Une écorchée vive qui rêve de brûler les planches. Un squat à fuir, un homme secret et tourmenté. Et une audition menée par une troupe étrange dans un théâtre abandonné... Le Majestic. Serez-vous prêts pour la première ? Après un "Criminal Loft" encensé par la critique, "Majestic Murder" est un thriller sombre et original, asseyant définitivement son auteure parmi les plumes majeures de la littérature noire.

Vos #AvisPolar

  • Les Lectures de Maud 4 septembre 2018
    Majestic Murder - Armelle Carbonel

    Un nouveau huit-clos amplement bien mené. D’accord je n’irai plus au théâtre comme avant j’aurais une pensée pour ses acteurs et ses coulisses 😊 Une histoire qui nous plonge aux frontières de l’enfer, voir même en enfer !! Ce livre se déroule en plusieurs actes, ce qui contribue à faire monter la pression chez le lecteur. De plus l’ambiance est très bien retranscrite, ce qui transmet au lecteur cette sensation d’enfermement et d’étouffement.

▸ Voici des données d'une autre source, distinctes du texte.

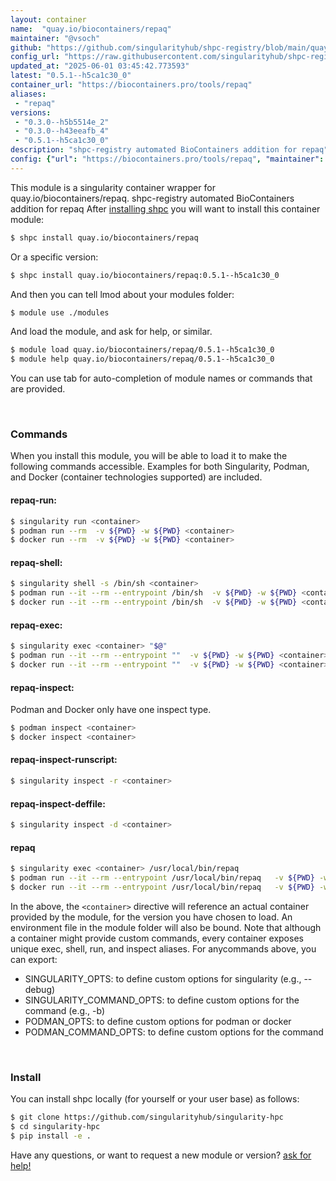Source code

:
 ```yaml
---
layout: container
name:  "quay.io/biocontainers/repaq"
maintainer: "@vsoch"
github: "https://github.com/singularityhub/shpc-registry/blob/main/quay.io/biocontainers/repaq/container.yaml"
config_url: "https://raw.githubusercontent.com/singularityhub/shpc-registry/main/quay.io/biocontainers/repaq/container.yaml"
updated_at: "2025-06-01 03:45:42.773593"
latest: "0.5.1--h5ca1c30_0"
container_url: "https://biocontainers.pro/tools/repaq"
aliases:
 - "repaq"
versions:
 - "0.3.0--h5b5514e_2"
 - "0.3.0--h43eeafb_4"
 - "0.5.1--h5ca1c30_0"
description: "shpc-registry automated BioContainers addition for repaq"
config: {"url": "https://biocontainers.pro/tools/repaq", "maintainer": "@vsoch", "description": "shpc-registry automated BioContainers addition for repaq", "latest": {"0.5.1--h5ca1c30_0": "sha256:c4ee0142d9dd458378e1546ed701baf531f7a4b446da5774a85bf1623bc165b7"}, "tags": {"0.3.0--h5b5514e_2": "sha256:a3049ac4dd58c8c01b6109b6488c682f86f0d80bdd29ce4c605bc4b75a8740ea", "0.3.0--h43eeafb_4": "sha256:b4c3e20c78af9f220b208ce2ee8d2bf8b4e77dea9a75ffb74a65ab98cc8e5242", "0.5.1--h5ca1c30_0": "sha256:c4ee0142d9dd458378e1546ed701baf531f7a4b446da5774a85bf1623bc165b7"}, "docker": "quay.io/biocontainers/repaq", "aliases": {"repaq": "/usr/local/bin/repaq"}}
---
```


This module is a singularity container wrapper for quay.io/biocontainers/repaq.
shpc-registry automated BioContainers addition for repaq
After [installing shpc](#install) you will want to install this container module:


```bash
$ shpc install quay.io/biocontainers/repaq
```

Or a specific version:

```bash
$ shpc install quay.io/biocontainers/repaq:0.5.1--h5ca1c30_0
```

And then you can tell lmod about your modules folder:

```bash
$ module use ./modules
```

And load the module, and ask for help, or similar.

```bash
$ module load quay.io/biocontainers/repaq/0.5.1--h5ca1c30_0
$ module help quay.io/biocontainers/repaq/0.5.1--h5ca1c30_0
```

You can use tab for auto-completion of module names or commands that are provided.

<br>

### Commands

When you install this module, you will be able to load it to make the following commands accessible.
Examples for both Singularity, Podman, and Docker (container technologies supported) are included.

#### repaq-run:

```bash
$ singularity run <container>
$ podman run --rm  -v ${PWD} -w ${PWD} <container>
$ docker run --rm  -v ${PWD} -w ${PWD} <container>
```

#### repaq-shell:

```bash
$ singularity shell -s /bin/sh <container>
$ podman run --it --rm --entrypoint /bin/sh  -v ${PWD} -w ${PWD} <container>
$ docker run --it --rm --entrypoint /bin/sh  -v ${PWD} -w ${PWD} <container>
```

#### repaq-exec:

```bash
$ singularity exec <container> "$@"
$ podman run --it --rm --entrypoint ""  -v ${PWD} -w ${PWD} <container> "$@"
$ docker run --it --rm --entrypoint ""  -v ${PWD} -w ${PWD} <container> "$@"
```

#### repaq-inspect:

Podman and Docker only have one inspect type.

```bash
$ podman inspect <container>
$ docker inspect <container>
```

#### repaq-inspect-runscript:

```bash
$ singularity inspect -r <container>
```

#### repaq-inspect-deffile:

```bash
$ singularity inspect -d <container>
```


#### repaq

```bash
$ singularity exec <container> /usr/local/bin/repaq
$ podman run --it --rm --entrypoint /usr/local/bin/repaq   -v ${PWD} -w ${PWD} <container> -c " $@"
$ docker run --it --rm --entrypoint /usr/local/bin/repaq   -v ${PWD} -w ${PWD} <container> -c " $@"
```



In the above, the `<container>` directive will reference an actual container provided
by the module, for the version you have chosen to load. An environment file in the
module folder will also be bound. Note that although a container
might provide custom commands, every container exposes unique exec, shell, run, and
inspect aliases. For anycommands above, you can export:

 - SINGULARITY_OPTS: to define custom options for singularity (e.g., --debug)
 - SINGULARITY_COMMAND_OPTS: to define custom options for the command (e.g., -b)
 - PODMAN_OPTS: to define custom options for podman or docker
 - PODMAN_COMMAND_OPTS: to define custom options for the command

<br>

### Install

You can install shpc locally (for yourself or your user base) as follows:

```bash
$ git clone https://github.com/singularityhub/singularity-hpc
$ cd singularity-hpc
$ pip install -e .
```

Have any questions, or want to request a new module or version? [ask for help!](https://github.com/singularityhub/singularity-hpc/issues)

    Des personnages à la fois touchants, repoussants, voir répugnants. Ils ont en commun de faire revivre le souvenir d’une actrice décédée. Comment vont-ils se rencontrer ? Qui sont-ils en réalité ? Que vont-ils accomplir ? Des réponses sont apportées au même moment que de nouveaux questionnements se posent ?

    Cette lecture m’a fait frissonnée, j’en ai eu des sueurs froides, j’était impatiente de savoir mais en même temps j’avais quelques appréhensions. Un finish splendide et sordide, totalement inattendu et surprenant. Un style d’écriture que j’apprécie beaucoup. Une excellente lecture que je recommande vivement !!!!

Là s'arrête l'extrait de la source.